Task to carry out
In the material below, the lines from the one containing "with nothing but" through the one containing "There’s an interesting" are to be given again exactly, ends included, and no others.

Records for this task
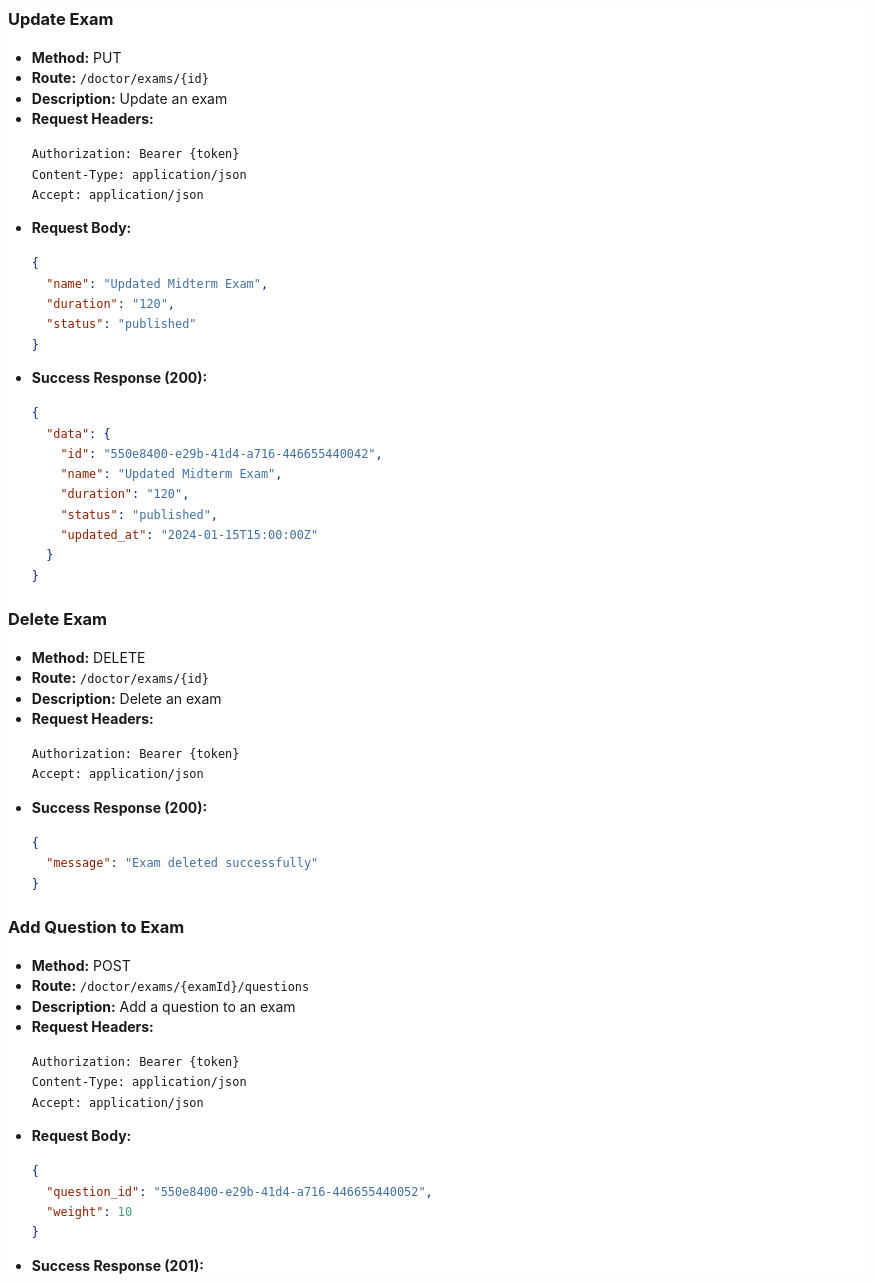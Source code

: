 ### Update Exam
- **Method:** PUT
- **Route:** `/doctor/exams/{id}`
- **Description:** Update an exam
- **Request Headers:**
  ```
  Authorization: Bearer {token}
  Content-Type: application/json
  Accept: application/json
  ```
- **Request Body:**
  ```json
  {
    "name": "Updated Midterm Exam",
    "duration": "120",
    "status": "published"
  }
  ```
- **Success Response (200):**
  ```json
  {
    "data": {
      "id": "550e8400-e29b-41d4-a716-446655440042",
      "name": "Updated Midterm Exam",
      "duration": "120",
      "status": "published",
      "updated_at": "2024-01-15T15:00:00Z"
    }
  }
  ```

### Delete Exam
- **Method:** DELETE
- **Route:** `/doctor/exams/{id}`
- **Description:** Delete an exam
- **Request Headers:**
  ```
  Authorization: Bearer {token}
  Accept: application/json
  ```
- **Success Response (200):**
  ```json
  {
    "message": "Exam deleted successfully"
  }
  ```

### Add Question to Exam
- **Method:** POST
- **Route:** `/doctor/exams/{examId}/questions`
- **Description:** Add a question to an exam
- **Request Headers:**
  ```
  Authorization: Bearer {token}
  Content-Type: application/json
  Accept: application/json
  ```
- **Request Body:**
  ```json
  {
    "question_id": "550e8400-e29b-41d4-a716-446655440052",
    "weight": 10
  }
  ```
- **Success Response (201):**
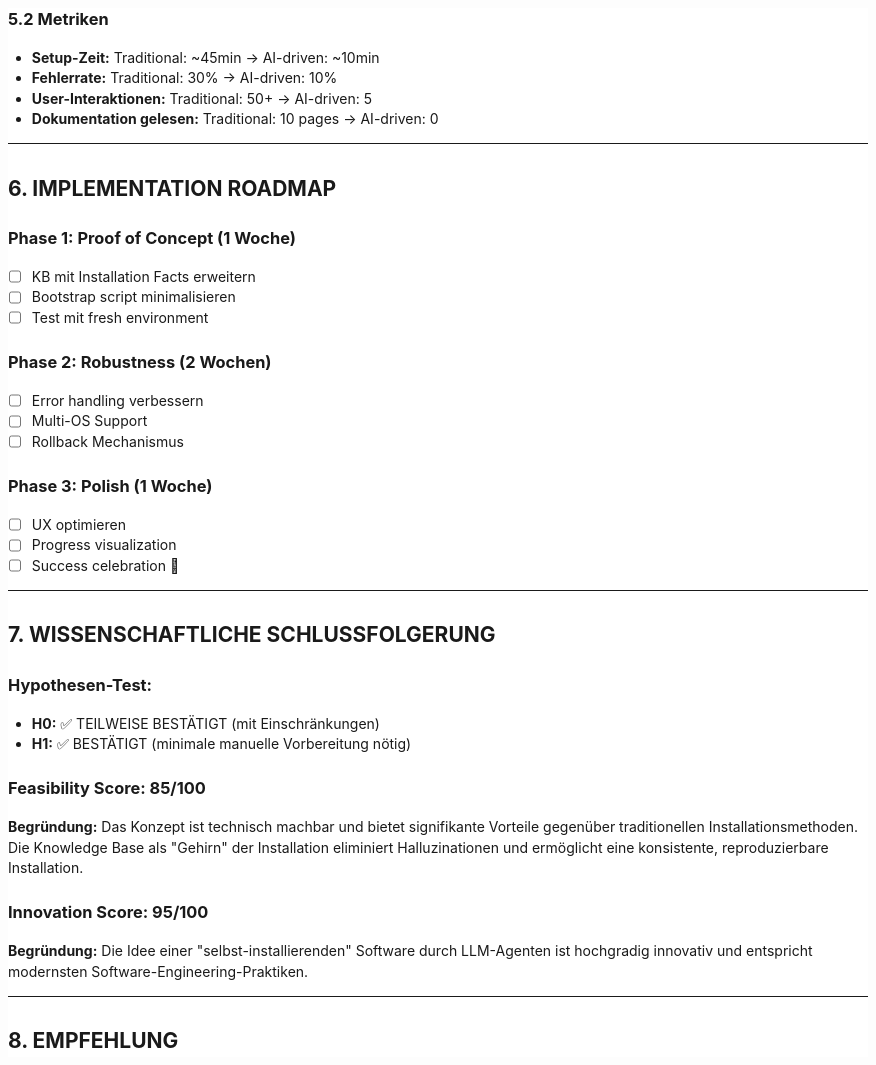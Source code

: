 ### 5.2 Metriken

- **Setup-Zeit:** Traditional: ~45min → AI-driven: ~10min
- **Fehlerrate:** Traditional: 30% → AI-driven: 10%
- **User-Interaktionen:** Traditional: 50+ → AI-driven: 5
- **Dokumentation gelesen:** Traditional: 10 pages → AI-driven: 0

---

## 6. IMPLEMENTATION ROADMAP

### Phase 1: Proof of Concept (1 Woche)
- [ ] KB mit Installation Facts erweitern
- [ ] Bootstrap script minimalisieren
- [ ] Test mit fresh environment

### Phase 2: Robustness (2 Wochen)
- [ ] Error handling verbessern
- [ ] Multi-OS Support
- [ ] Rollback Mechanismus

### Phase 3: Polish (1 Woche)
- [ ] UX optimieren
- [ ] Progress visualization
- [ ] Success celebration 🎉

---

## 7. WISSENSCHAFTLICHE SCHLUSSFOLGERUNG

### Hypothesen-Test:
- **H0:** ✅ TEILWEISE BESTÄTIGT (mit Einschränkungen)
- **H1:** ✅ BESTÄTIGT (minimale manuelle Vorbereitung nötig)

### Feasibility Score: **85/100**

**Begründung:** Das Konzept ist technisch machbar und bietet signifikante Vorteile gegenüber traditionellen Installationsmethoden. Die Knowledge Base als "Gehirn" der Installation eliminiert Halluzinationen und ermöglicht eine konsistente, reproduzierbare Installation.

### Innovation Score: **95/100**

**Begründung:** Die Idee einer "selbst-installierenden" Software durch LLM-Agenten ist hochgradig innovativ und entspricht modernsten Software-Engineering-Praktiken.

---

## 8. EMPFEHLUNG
==
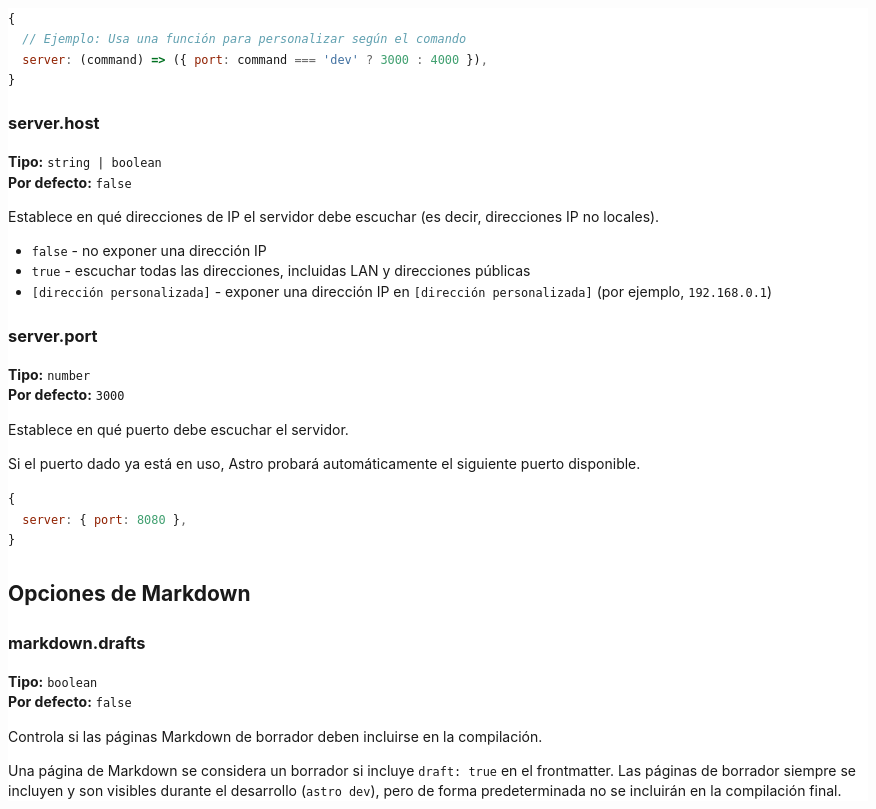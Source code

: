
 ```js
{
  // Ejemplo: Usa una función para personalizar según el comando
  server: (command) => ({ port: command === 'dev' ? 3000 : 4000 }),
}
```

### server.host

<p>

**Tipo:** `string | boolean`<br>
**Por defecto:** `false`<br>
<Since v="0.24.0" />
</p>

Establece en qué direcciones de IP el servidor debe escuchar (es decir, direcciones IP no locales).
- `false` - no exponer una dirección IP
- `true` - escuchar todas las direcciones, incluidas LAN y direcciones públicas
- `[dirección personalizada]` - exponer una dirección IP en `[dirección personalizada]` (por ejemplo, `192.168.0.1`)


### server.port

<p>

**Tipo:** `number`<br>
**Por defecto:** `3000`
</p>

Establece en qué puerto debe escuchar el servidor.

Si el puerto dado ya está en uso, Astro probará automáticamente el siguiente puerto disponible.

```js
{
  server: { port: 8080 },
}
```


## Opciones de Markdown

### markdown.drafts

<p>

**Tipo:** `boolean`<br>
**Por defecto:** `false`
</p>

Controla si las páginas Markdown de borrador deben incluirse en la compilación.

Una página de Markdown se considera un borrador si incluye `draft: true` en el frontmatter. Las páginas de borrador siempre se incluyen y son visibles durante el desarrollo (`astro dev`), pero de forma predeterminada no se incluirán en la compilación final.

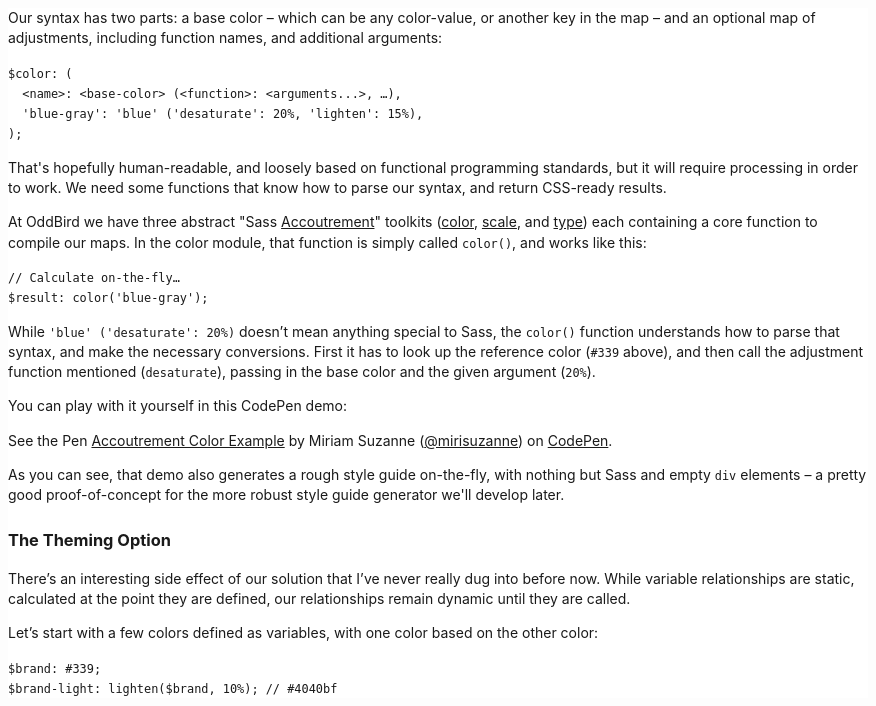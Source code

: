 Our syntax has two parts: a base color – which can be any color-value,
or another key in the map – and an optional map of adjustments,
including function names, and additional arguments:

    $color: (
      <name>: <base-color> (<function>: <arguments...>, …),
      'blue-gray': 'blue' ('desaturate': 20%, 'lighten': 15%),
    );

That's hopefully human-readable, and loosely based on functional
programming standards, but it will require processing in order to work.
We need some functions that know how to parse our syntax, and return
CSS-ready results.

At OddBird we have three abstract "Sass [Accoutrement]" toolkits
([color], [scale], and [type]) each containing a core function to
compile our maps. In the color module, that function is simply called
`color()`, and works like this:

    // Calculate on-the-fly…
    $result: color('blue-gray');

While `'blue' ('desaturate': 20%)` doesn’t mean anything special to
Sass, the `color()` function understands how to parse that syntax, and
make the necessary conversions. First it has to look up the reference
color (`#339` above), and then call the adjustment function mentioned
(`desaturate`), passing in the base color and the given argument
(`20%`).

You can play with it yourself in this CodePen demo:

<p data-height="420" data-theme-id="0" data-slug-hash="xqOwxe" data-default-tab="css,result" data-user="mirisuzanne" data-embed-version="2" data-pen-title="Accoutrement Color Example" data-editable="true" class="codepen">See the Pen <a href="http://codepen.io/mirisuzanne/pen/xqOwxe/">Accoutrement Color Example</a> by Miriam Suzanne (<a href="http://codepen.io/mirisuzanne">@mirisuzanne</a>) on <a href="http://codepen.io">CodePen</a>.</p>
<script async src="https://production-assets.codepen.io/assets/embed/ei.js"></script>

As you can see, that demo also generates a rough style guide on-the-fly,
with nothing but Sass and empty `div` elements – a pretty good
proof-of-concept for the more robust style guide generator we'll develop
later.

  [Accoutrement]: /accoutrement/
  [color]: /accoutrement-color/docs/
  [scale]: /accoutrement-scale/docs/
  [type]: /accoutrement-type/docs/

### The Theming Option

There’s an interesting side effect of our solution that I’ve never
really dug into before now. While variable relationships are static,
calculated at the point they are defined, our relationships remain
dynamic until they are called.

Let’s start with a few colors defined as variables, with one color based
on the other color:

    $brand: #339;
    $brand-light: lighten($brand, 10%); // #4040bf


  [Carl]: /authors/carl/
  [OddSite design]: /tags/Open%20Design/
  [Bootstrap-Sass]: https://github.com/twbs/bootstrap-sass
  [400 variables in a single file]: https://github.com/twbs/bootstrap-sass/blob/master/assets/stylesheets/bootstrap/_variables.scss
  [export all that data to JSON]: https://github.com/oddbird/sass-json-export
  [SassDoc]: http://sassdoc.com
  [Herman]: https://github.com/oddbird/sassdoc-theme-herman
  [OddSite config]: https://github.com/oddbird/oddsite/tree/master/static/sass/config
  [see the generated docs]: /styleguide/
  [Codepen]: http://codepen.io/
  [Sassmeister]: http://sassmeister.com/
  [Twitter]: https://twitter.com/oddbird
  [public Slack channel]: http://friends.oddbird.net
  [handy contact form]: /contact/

Response to the exercise
with nothing but Sass and empty `div` elements – a pretty good
proof-of-concept for the more robust style guide generator we'll develop
later.

  [Accoutrement]: /accoutrement/
  [color]: /accoutrement-color/docs/
  [scale]: /accoutrement-scale/docs/
  [type]: /accoutrement-type/docs/

### The Theming Option

There’s an interesting side effect of our solution that I’ve never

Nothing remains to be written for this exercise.